### Exercise prompt
Which lines in the data contain the word "list"? Please copy each of them.

### Records from a data source
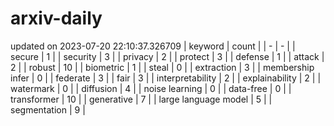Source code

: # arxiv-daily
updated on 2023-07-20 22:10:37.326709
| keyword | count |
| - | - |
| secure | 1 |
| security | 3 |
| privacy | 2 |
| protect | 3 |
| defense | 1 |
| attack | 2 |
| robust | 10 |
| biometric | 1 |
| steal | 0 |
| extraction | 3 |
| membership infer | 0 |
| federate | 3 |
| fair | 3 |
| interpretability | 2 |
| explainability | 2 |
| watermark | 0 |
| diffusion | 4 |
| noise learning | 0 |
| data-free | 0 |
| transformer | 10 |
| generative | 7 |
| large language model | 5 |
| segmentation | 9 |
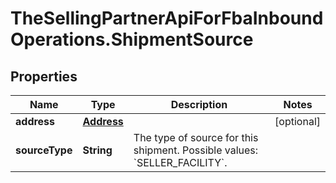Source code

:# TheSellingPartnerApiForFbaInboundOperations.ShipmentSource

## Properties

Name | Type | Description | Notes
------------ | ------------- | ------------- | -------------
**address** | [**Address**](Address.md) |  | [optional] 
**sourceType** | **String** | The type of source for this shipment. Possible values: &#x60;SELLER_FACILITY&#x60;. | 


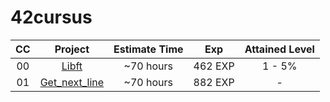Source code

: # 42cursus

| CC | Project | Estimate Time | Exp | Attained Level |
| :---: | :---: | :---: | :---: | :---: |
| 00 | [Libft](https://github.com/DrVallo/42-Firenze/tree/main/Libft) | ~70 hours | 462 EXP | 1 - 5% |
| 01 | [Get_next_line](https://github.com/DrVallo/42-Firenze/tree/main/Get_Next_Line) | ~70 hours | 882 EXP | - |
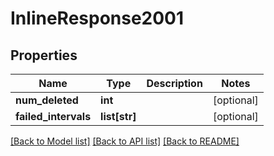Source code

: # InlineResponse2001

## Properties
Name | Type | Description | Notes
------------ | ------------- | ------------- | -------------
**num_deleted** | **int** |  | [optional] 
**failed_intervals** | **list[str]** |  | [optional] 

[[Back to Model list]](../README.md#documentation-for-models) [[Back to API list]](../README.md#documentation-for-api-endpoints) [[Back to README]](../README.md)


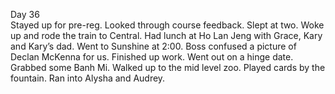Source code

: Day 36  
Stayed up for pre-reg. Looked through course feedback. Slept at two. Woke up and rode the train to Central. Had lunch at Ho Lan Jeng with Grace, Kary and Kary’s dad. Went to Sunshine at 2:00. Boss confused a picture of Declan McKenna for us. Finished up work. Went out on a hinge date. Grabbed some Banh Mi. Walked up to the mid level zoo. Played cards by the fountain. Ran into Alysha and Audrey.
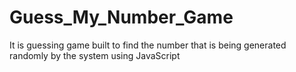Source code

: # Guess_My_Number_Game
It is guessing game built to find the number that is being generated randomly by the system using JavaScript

...

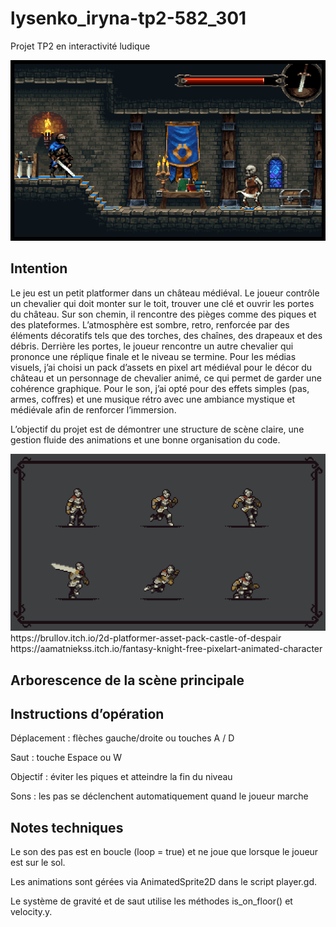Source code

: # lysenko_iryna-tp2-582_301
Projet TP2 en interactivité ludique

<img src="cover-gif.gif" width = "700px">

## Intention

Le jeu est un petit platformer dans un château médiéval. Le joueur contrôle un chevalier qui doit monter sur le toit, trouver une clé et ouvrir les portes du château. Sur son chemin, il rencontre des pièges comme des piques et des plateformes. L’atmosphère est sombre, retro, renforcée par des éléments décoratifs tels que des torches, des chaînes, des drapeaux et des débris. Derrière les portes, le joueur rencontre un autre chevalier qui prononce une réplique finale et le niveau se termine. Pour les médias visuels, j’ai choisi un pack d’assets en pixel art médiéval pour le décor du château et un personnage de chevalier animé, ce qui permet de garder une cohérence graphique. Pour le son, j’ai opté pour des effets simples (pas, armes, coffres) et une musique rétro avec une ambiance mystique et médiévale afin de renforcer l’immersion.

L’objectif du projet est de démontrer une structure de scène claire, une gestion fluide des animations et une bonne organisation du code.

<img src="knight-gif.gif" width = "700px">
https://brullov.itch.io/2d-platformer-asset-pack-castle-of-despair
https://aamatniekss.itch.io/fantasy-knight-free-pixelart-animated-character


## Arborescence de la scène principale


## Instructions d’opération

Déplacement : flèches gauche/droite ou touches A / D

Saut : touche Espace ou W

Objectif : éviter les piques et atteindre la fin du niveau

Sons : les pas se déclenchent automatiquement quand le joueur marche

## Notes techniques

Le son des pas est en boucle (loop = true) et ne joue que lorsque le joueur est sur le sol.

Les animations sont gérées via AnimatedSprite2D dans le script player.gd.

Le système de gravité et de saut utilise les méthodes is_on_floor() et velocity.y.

### The completed task
**failed_intervals** | **list[str]** |  | [optional] 
[[Back to Model list]](../README.md#documentation-for-models) [[Back to API list]](../README.md#documentation-for-api-endpoints) [[Back to README]](../README.md)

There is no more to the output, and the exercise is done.